Transcribe the data exactly.

Excerpts from a dataset:
----------

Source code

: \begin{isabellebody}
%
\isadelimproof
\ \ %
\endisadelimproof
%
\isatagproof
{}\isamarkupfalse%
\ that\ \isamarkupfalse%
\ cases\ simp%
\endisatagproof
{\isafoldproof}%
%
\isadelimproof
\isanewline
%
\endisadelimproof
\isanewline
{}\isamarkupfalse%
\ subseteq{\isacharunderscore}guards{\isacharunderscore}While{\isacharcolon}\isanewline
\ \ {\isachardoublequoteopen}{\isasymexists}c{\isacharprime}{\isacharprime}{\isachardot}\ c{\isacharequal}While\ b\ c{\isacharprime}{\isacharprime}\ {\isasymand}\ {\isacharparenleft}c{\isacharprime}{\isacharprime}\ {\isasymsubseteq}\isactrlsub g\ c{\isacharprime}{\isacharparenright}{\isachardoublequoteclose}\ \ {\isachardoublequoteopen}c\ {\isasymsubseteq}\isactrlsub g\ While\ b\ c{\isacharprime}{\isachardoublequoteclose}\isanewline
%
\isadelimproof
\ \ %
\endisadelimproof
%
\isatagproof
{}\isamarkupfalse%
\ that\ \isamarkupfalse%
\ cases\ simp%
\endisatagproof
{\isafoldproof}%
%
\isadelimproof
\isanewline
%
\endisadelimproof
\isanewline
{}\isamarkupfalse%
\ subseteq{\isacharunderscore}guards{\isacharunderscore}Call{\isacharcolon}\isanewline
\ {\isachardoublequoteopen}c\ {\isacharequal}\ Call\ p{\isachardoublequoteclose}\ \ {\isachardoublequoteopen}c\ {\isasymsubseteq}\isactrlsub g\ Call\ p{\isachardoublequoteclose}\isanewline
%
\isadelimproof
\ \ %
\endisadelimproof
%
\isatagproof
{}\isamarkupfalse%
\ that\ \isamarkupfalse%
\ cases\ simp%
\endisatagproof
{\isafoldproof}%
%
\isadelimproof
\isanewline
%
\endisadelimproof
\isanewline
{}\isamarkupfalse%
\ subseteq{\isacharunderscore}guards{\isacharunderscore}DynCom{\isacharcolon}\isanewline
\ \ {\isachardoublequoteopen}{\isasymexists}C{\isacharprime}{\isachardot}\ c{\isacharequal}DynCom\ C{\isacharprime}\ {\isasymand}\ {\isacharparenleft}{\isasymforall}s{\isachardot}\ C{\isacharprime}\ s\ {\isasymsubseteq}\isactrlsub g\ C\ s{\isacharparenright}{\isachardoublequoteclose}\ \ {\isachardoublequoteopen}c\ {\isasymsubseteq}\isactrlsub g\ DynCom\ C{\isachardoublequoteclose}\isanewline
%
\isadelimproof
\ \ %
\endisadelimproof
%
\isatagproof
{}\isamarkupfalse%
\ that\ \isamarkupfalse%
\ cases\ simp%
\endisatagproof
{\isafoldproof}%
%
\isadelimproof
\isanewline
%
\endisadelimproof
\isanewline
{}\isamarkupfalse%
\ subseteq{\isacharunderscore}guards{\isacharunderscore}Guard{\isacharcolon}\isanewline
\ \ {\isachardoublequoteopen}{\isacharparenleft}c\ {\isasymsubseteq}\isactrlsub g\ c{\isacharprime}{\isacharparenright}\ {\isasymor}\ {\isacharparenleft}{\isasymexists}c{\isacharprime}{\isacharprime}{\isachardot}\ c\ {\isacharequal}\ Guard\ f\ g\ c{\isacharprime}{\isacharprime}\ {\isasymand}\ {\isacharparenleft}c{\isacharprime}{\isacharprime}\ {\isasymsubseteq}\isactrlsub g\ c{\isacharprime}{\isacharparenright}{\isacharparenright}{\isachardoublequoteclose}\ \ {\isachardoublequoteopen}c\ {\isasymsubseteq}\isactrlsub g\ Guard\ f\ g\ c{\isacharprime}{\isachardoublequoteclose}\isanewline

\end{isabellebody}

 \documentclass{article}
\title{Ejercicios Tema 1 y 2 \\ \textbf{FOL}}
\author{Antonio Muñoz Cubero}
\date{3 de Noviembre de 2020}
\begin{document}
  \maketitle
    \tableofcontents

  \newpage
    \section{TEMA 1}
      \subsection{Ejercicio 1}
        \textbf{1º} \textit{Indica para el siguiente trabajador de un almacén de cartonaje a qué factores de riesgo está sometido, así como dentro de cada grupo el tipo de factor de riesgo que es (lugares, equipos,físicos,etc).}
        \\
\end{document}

----------

RESPONSE FOR THIS EXERCISE:
Source code

: \begin{isabellebody}
%
\isadelimproof
\ \ %
\endisadelimproof
%
\isatagproof
{}\isamarkupfalse%
\ that\ \isamarkupfalse%
\ cases\ simp%
\endisatagproof
{\isafoldproof}%
%
\isadelimproof
\isanewline
%
\endisadelimproof
\isanewline
{}\isamarkupfalse%
\ subseteq{\isacharunderscore}guards{\isacharunderscore}While{\isacharcolon}\isanewline
\ \ {\isachardoublequoteopen}{\isasymexists}c{\isacharprime}{\isacharprime}{\isachardot}\ c{\isacharequal}While\ b\ c{\isacharprime}{\isacharprime}\ {\isasymand}\ {\isacharparenleft}c{\isacharprime}{\isacharprime}\ {\isasymsubseteq}\isactrlsub g\ c{\isacharprime}{\isacharparenright}{\isachardoublequoteclose}\ \ {\isachardoublequoteopen}c\ {\isasymsubseteq}\isactrlsub g\ While\ b\ c{\isacharprime}{\isachardoublequoteclose}\isanewline
%
\isadelimproof
\ \ %
\endisadelimproof
%
\isatagproof
{}\isamarkupfalse%
\ that\ \isamarkupfalse%
\ cases\ simp%
\endisatagproof
{\isafoldproof}%
%
\isadelimproof
\isanewline
%
\endisadelimproof
\isanewline
{}\isamarkupfalse%
\ subseteq{\isacharunderscore}guards{\isacharunderscore}Call{\isacharcolon}\isanewline
\ {\isachardoublequoteopen}c\ {\isacharequal}\ Call\ p{\isachardoublequoteclose}\ \ {\isachardoublequoteopen}c\ {\isasymsubseteq}\isactrlsub g\ Call\ p{\isachardoublequoteclose}\isanewline
%
\isadelimproof
\ \ %
\endisadelimproof
%
\isatagproof
{}\isamarkupfalse%
\ that\ \isamarkupfalse%
\ cases\ simp%
\endisatagproof
{\isafoldproof}%
%
\isadelimproof
\isanewline
%
\endisadelimproof
\isanewline
{}\isamarkupfalse%
\ subseteq{\isacharunderscore}guards{\isacharunderscore}DynCom{\isacharcolon}\isanewline
\ \ {\isachardoublequoteopen}{\isasymexists}C{\isacharprime}{\isachardot}\ c{\isacharequal}DynCom\ C{\isacharprime}\ {\isasymand}\ {\isacharparenleft}{\isasymforall}s{\isachardot}\ C{\isacharprime}\ s\ {\isasymsubseteq}\isactrlsub g\ C\ s{\isacharparenright}{\isachardoublequoteclose}\ \ {\isachardoublequoteopen}c\ {\isasymsubseteq}\isactrlsub g\ DynCom\ C{\isachardoublequoteclose}\isanewline
%
\isadelimproof
\ \ %
\endisadelimproof
%
\isatagproof
{}\isamarkupfalse%
\ that\ \isamarkupfalse%
\ cases\ simp%
\endisatagproof
{\isafoldproof}%
%
\isadelimproof
\isanewline
%
\endisadelimproof
\isanewline
{}\isamarkupfalse%
\ subseteq{\isacharunderscore}guards{\isacharunderscore}Guard{\isacharcolon}\isanewline
\ \ {\isachardoublequoteopen}{\isacharparenleft}c\ {\isasymsubseteq}\isactrlsub g\ c{\isacharprime}{\isacharparenright}\ {\isasymor}\ {\isacharparenleft}{\isasymexists}c{\isacharprime}{\isacharprime}{\isachardot}\ c\ {\isacharequal}\ Guard\ f\ g\ c{\isacharprime}{\isacharprime}\ {\isasymand}\ {\isacharparenleft}c{\isacharprime}{\isacharprime}\ {\isasymsubseteq}\isactrlsub g\ c{\isacharprime}{\isacharparenright}{\isacharparenright}{\isachardoublequoteclose}\ \ {\isachardoublequoteopen}c\ {\isasymsubseteq}\isactrlsub g\ Guard\ f\ g\ c{\isacharprime}{\isachardoublequoteclose}\isanewline

\end{isabellebody}

 \documentclass{article}
\title{Ejercicios Tema 1 y 2 \\ \textbf{FOL}}
\author{Antonio Muñoz Cubero}
\date{3 de Noviembre de 2020}
\begin{document}
  \maketitle
    \tableofcontents

  \newpage
    \section{TEMA 1}
      \subsection{Ejercicio 1}
        \textbf{1º} \textit{Indica para el siguiente trabajador de un almacén de cartonaje a qué factores de riesgo está sometido, así como dentro de cada grupo el tipo de factor de riesgo que es (lugares, equipos,físicos,etc).}
        \\
\end{document}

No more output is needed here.